이때 모든 $t$ 에 대해 $\tilde\sigma^2_t =0$ 이라면, forward process가 deterministic이 됩니다. $\mathbf{x}_{t} \rightarrow \mathbf{x}_{0}$ 의 샘플링 과정이 고정되고, 잠재 변수로부터 샘플들이 생성되는 모델인 implicit probabilistic model이 도출되며, 해당 determisitic generative process가 DDIM sampler입니다.

ODE interpretation

\frac {\mathbf{x}_{t-\Delta t}} {\sqrt{\overline{\alpha}_{t-\Delta t}}} = \frac {\mathbf{x}_{t}} {\sqrt{\overline{\alpha}_{t}}} + \Big(\sqrt {\frac {1 - {\overline{\alpha}_{t-\Delta t}}} {{\overline{\alpha}_{t-\Delta t}}}} - \sqrt{\frac {1 - {\overline{\alpha}_{t}}} {\overline{\alpha}_{t}}} \Big) \epsilon^{(t)}_\theta(\mathbf{x}_t)

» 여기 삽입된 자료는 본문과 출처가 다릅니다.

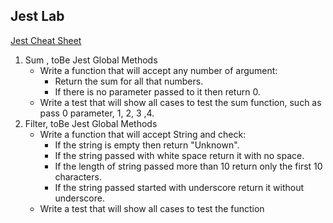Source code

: ## Jest Lab
[Jest Cheat Sheet](https://github.com/sapegin/jest-cheat-sheet)
1. Sum , toBe Jest Global Methods
    * Write a function that will accept any number of argument:
        * Return the sum for all that numbers.
        * If there is no parameter passed to it then return 0.
    * Write a test that will show all cases to test the sum function, such as pass 0 parameter, 1, 2, 3 ,4.
2. Filter, toBe Jest Global Methods
    * Write a function that will accept String and check:
        * If the string is empty then return "Unknown".
        * If the string passed with white space return it with no space.
        * If the length of string passed more than 10 return only the first 10 characters. 
        * If the string passed started with underscore return it without underscore.
    * Write a test that will show all cases to test the function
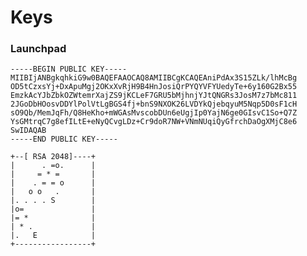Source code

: Keys
====

### Launchpad

    -----BEGIN PUBLIC KEY-----
    MIIBIjANBgkqhkiG9w0BAQEFAAOCAQ8AMIIBCgKCAQEAniPdAx3S15ZLk/lhMcBg
    OD5tCzxsYj+DxApuMgj2OKxXvRjH9B4HnJosiQrPYQYVFYUedyTe+6y160G2Bx55
    EmzkAcYJbZbkOZWtemrXajZS9jKCLeF7GRU5bMjhnjYJtQNGRs3JosM7z7bMc811
    2JGoDbHOosvDDYlPolVtLgBGS4fj+bnS9NXOK26LVDYkQjebqyuM5Nqp5D0sF1cH
    sO9Qb/MemJqFh/Q8HeKho+mWGAsMvscobDUn6eUgjIp0YajN6ge0GIsvC1So+Q7Z
    YsGMtrqC7g8efILtE+eNyQCvgLDz+Cr9doR7NW+VNmNUqiQyGfrchDaOgXMjC8e6
    SwIDAQAB
    -----END PUBLIC KEY-----
    
    +--[ RSA 2048]----+
    |      . =o.      |
    |     = * =       |
    |    . = = o      |
    |   o o   .       |
    |. . . . S        |
    |o=               |
    |= *              |
    | * .             |
    |.   E            |
    +-----------------+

generative process sampling 식을 ODE 형식으로 바꾼 식입니다.
DDIM의 샘플링 과정을 ODE로 나타낸 것입니다. ( $\sigma=0$ )

d\overline{\mathbf{x}}(t) = \epsilon^{(t)}_\theta \Big(\frac {\overline{\mathbf{x}}(t)} {\sqrt {\sigma^2 + 1}} \Big) d\sigma(t)

reparameterization: $\sqrt{\frac {1 - {\overline{\alpha}_{}}} {\overline{\alpha}_{}}} \rightarrow \sigma$ , $\frac {\mathbf{x}} {\sqrt{\overline{\alpha}}} \rightarrow \overline{\mathbf{x}}$ $\frac {} {}$

이처럼, DDIM을 하나의 ODE로 바라보는 것도 가능합니다. 또한 최적의 mode를 가질 때 해당 ODE가 “variance exploding” SDE의 probability flow ODE가 됩니다.

그림을 통해 ODE들을 확인해보면, DDIM ODE가 비교적 더 적은 곡률을 가지고 대체로 선형의 궤적을 지니는 것을 볼 수 있습니다. 이를 통해 DDIM ODE가 가지는 장점은 다음과 같습니다.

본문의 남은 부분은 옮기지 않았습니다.